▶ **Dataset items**

· · · · ·

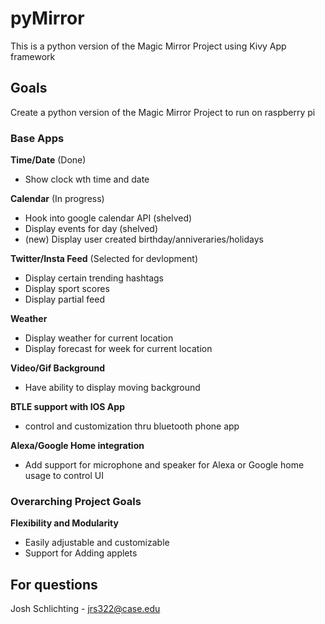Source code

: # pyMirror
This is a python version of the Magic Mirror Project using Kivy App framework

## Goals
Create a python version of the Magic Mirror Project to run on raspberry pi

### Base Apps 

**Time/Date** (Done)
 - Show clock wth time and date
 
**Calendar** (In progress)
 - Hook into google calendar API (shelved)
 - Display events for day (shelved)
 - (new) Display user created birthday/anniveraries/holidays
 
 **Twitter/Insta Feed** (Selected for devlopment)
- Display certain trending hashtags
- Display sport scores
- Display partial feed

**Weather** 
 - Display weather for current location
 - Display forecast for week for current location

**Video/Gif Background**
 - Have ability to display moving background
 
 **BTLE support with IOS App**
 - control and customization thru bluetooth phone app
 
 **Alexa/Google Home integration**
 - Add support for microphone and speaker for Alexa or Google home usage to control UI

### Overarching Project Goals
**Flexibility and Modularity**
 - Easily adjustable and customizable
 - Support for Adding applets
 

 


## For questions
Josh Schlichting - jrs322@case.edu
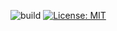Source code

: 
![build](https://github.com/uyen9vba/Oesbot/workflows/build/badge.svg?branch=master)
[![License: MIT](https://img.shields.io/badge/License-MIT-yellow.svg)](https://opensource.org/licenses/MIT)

· · · · ·

▶ **Work order**
Give back every record above word for word, dropping pictures.

▶ **Your response**
Source code

: # pyMirror
This is a python version of the Magic Mirror Project using Kivy App framework

## Goals
Create a python version of the Magic Mirror Project to run on raspberry pi

### Base Apps 

**Time/Date** (Done)
 - Show clock wth time and date
 
**Calendar** (In progress)
 - Hook into google calendar API (shelved)
 - Display events for day (shelved)
 - (new) Display user created birthday/anniveraries/holidays
 
 **Twitter/Insta Feed** (Selected for devlopment)
- Display certain trending hashtags
- Display sport scores
- Display partial feed

**Weather** 
 - Display weather for current location
 - Display forecast for week for current location

**Video/Gif Background**
 - Have ability to display moving background
 
 **BTLE support with IOS App**
 - control and customization thru bluetooth phone app
 
 **Alexa/Google Home integration**
 - Add support for microphone and speaker for Alexa or Google home usage to control UI

### Overarching Project Goals
**Flexibility and Modularity**
 - Easily adjustable and customizable
 - Support for Adding applets
 

 


## For questions
Josh Schlichting - jrs322@case.edu
Source code

: 
![build](https://github.com/uyen9vba/Oesbot/workflows/build/badge.svg?branch=master)
[![License: MIT](https://img.shields.io/badge/License-MIT-yellow.svg)](https://opensource.org/licenses/MIT)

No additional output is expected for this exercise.